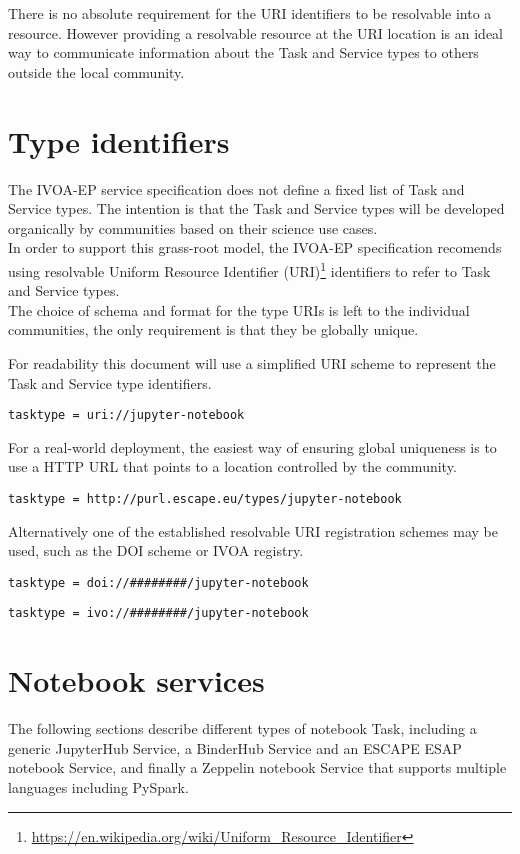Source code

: \documentclass[11pt,a4paper]{ivoa}
\newcommand{\ivoep} {IVOA-EP\xspace}
\newcommand{\binderhub} {BinderHub\xspace}
\newcommand{\jupyterhub} {JupyterHub\xspace}
\newcommand{\esap} {ESAP\xspace}
\newcommand{\escape} {ESCAPE\xspace}
\newcommand{\pyspark} {PySpark\xspace}
\newcommand{\zeppelin} {Zeppelin\xspace}
\newcommand{\footurl}[1] {\footnote{\url{#1}}}
\begin{document}
There is no absolute requirement for the URI identifiers to be resolvable into a resource.
However providing a resolvable resource at the URI location is an ideal way to communicate information about the Task and Service types to others outside the local community. 

\section{Type identifiers}
\label{sec:type-identifiers}
The \ivoep service specification does not define a fixed list of Task and Service types. 
The intention is that the Task and Service types will be developed organically by communities based on their science use cases.
\\
In order to support this grass-root model, the \ivoep specification recomends using resolvable Uniform Resource Identifier (URI)\footurl{https://en.wikipedia.org/wiki/Uniform_Resource_Identifier} identifiers to refer to Task and Service types.
\\
The choice of schema and format for the type URIs is left to the individual communities, the only requirement is that they be globally unique.

For readability this document will use a simplified URI scheme to represent the Task and Service type identifiers.
\begin{lstlisting}[]
    tasktype = uri://jupyter-notebook
\end{lstlisting}

For a real-world deployment, the easiest way of ensuring global uniqueness is to use a HTTP URL that points to a location controlled by the community.
\begin{lstlisting}[]
    tasktype = http://purl.escape.eu/types/jupyter-notebook
\end{lstlisting}
Alternatively one of the established resolvable URI registration schemes may be used, such as the DOI scheme or IVOA registry.
\begin{lstlisting}[]
    tasktype = doi://########/jupyter-notebook
\end{lstlisting}
\begin{lstlisting}[]
    tasktype = ivo://########/jupyter-notebook
\end{lstlisting}


\section{Notebook services}
\label{sec:notebook-services}
The following sections describe different types of notebook Task, including a generic \jupyterhub Service, a \binderhub Service and an \escape \esap notebook Service, and finally a \zeppelin notebook Service that supports multiple languages including \pyspark. 
\end{document}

━━━━━━━━

Gather from the records above every line containing the string "requirement".

There is no absolute requirement for the URI identifiers to be resolvable into a resource.
The choice of schema and format for the type URIs is left to the individual communities, the only requirement is that they be globally unique.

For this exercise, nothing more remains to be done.